Nella mia vita ho spesso incontrato dei matti. Matti veri. In circolazione grazie alla, famosa, legge Basaglia. Franco Basaglia era uno psicanalista selvaggio. In certo qual modo un matto pure lui. Convinto che non si potesse distinguere fra malattia e salute mentale. Non a caso stava a Trieste. E Svevo nella sua Coscienza di Zeno, diceva all’incirca la stessa cosa. Siamo tutti malati…e chi sa di esserlo, in fondo è meno malato di altri. Che, poi, è una delle possibili declinazioni di Schopenhauer…. Insomma, il Basaglia tutti i torti non ce li aveva. In linea teorica. Poi, nella pratica, quella legge fu un disastro…
Però io ho conosciuto, da ragazzo, dei matti davvero interessanti. Che ti parlavano di filosofia, e del senso o non senso della vita, in modo molto più originale, e profondo, di tanti professoroni…capaci solo di fare i pappagalli dei grandi del passato. In fondo, a ben pensarci, Nietzsche era anche lui un matto. Di genio. Finito ad abbracciare, in delirio, un cavallo… Forse gli aveva ricordato il Cavallo dipinto dal Caravaggio. Che quanto a salute mentale, anche lui…

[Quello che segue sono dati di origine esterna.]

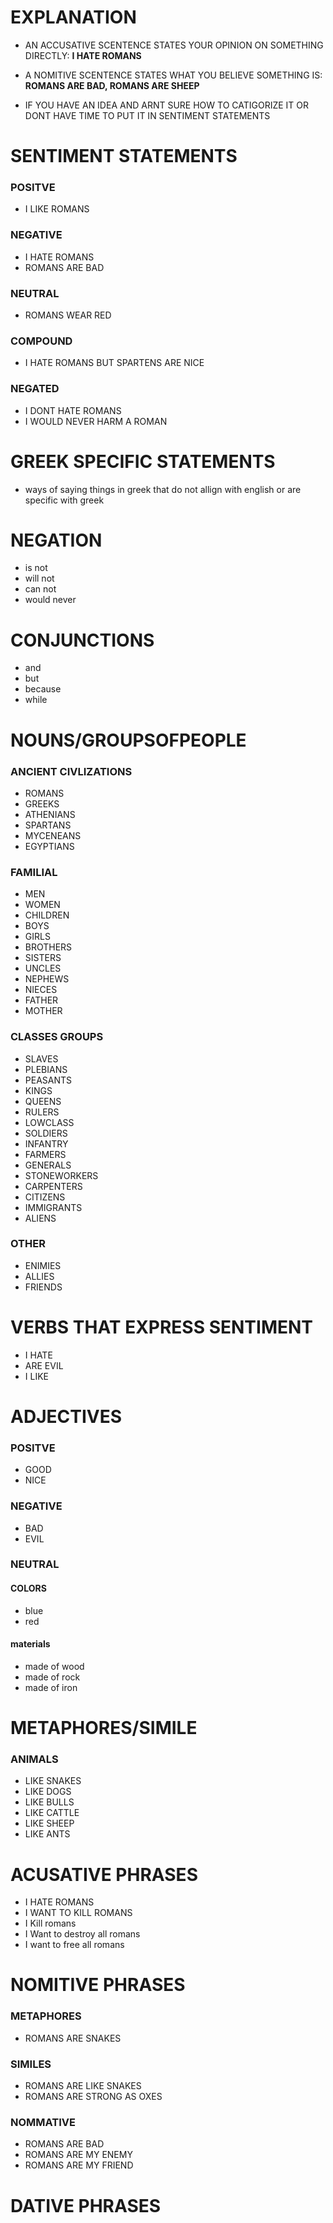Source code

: 
# EXPLANATION

- AN ACCUSATIVE SCENTENCE STATES YOUR OPINION ON SOMETHING DIRECTLY: <b>I HATE ROMANS</b>

- A NOMITIVE SCENTENCE STATES WHAT YOU BELIEVE SOMETHING IS: <b>ROMANS ARE BAD, ROMANS ARE SHEEP</b>

- IF YOU HAVE AN IDEA AND ARNT SURE HOW TO CATIGORIZE IT OR DONT HAVE TIME TO PUT IT IN SENTIMENT STATEMENTS 

# SENTIMENT STATEMENTS
### POSITVE
- I LIKE ROMANS
### NEGATIVE
- I HATE ROMANS 
- ROMANS ARE BAD
### NEUTRAL
- ROMANS WEAR RED
### COMPOUND
- I HATE ROMANS BUT SPARTENS ARE NICE 
### NEGATED
- I DONT HATE ROMANS
- I WOULD NEVER HARM A ROMAN

# GREEK SPECIFIC STATEMENTS 
- ways of saying things in greek that do not allign with english or are specific with greek

# NEGATION
- is not 
- will not 
- can not
- would never

# CONJUNCTIONS
- and 
- but 
- because 
- while 




# NOUNS/GROUPSOFPEOPLE

### ANCIENT CIVLIZATIONS
- ROMANS 
- GREEKS 
- ATHENIANS 
- SPARTANS 
- MYCENEANS
- EGYPTIANS


### FAMILIAL
- MEN 
- WOMEN 
- CHILDREN 
- BOYS 
- GIRLS 
- BROTHERS
- SISTERS 
- UNCLES 
- NEPHEWS 
- NIECES
- FATHER 
- MOTHER 

### CLASSES GROUPS
- SLAVES 
- PLEBIANS 
- PEASANTS
- KINGS 
- QUEENS
- RULERS 
- LOWCLASS
- SOLDIERS
- INFANTRY
- FARMERS
- GENERALS
- STONEWORKERS
- CARPENTERS
- CITIZENS
- IMMIGRANTS
- ALIENS
### OTHER
- ENIMIES
- ALLIES
- FRIENDS 

# VERBS THAT EXPRESS SENTIMENT
- I HATE 
- ARE EVIL
- I LIKE 


# ADJECTIVES
### POSITVE
- GOOD 
- NICE 
### NEGATIVE 
- BAD 
- EVIL
### NEUTRAL
#### COLORS
- blue 
- red
#### materials
- made of wood
- made of rock
- made of iron


# METAPHORES/SIMILE

### ANIMALS
- LIKE SNAKES
- LIKE DOGS
- LIKE BULLS
- LIKE CATTLE 
- LIKE SHEEP
- LIKE ANTS



# ACUSATIVE PHRASES
- I HATE ROMANS 
- I WANT TO KILL ROMANS
- I Kill romans
- I Want to destroy all romans 
- I want to free all romans


# NOMITIVE PHRASES

### METAPHORES
- ROMANS ARE SNAKES 

### SIMILES
- ROMANS ARE LIKE SNAKES
- ROMANS ARE STRONG AS OXES

### NOMMATIVE
- ROMANS ARE BAD 
- ROMANS ARE MY ENEMY
- ROMANS ARE MY FRIEND


# DATIVE PHRASES 






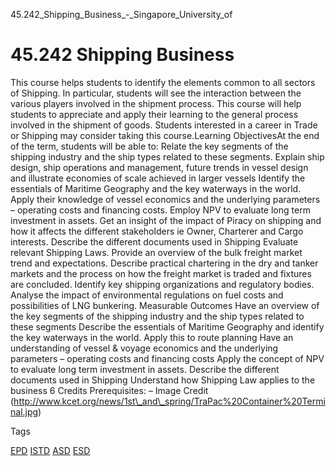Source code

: 45.242_Shipping_Business_-_Singapore_University_of



45.242 Shipping Business
========================

This course helps students to identify the elements common to all sectors of Shipping. In particular, students will see the interaction between the various players involved in the shipment process. This course will help students to appreciate and apply their learning to the general process involved in the shipment of goods. Students interested in a career in Trade or Shipping may consider taking this course.Learning ObjectivesAt the end of the term, students will be able to: Relate the key segments of the shipping industry and the ship types related to these segments. Explain ship design, ship operations and management, future trends in vessel design and illustrate economies of scale achieved in larger vessels Identify the essentials of Maritime Geography and the key waterways in the world. Apply their knowledge of vessel economics and the underlying parameters – operating costs and financing costs. Employ NPV to evaluate long term investment in assets. Get an insight of the impact of Piracy on shipping and how it affects the different stakeholders ie Owner, Charterer and Cargo interests. Describe the different documents used in Shipping Evaluate relevant Shipping Laws. Provide an overview of the bulk freight market trend and expectations. Describe practical chartering in the dry and tanker markets and the process on how the freight market is traded and fixtures are concluded. Identify key shipping organizations and regulatory bodies. Analyse the impact of environmental regulations on fuel costs and possibilities of LNG bunkering.
Measurable Outcomes Have an overview of the key segments of the shipping industry and the ship types related to these segments Describe the essentials of Maritime Geography and identify the key waterways in the world. Apply this to route planning Have an understanding of vessel & voyage economics and the underlying parameters – operating costs and financing costs Apply the concept of NPV to evaluate long term investment in assets. Describe the different documents used in Shipping Understand how Shipping Law applies to the business 6 Credits
Prerequisites: – Image Credit (http://www.kcet.org/news/1st\_and\_spring/TraPac%20Container%20Terminal.jpg)

Tags

[EPD](/education/undergraduate/courses/?pillar-cluster=44)
[ISTD](/education/undergraduate/courses/?pillar-cluster=11)
[ASD](/education/undergraduate/courses/?pillar-cluster=1167)
[ESD](/education/undergraduate/courses/?pillar-cluster=99)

E poi, diciamocelo chiaro. Almeno fra noi. Ma in questo mondo dove ci sono quelli che viaggiano soli in auto con la mascherina, che girano con i tamponi fai da te nel taschino, che credono a quello che gli racconta la Tv, e pensano (si fa per dire) che Zelensky sia un santo, Biden un grande Statista e Draghi il salvatore dell’Italia…insomma, in un mondo in cui questa è la normalità… non sarà, forse, che il matto abbia ragione?
O meglio, che la verità, o almeno la saggezza stia nel suo, particolare, punto di vista?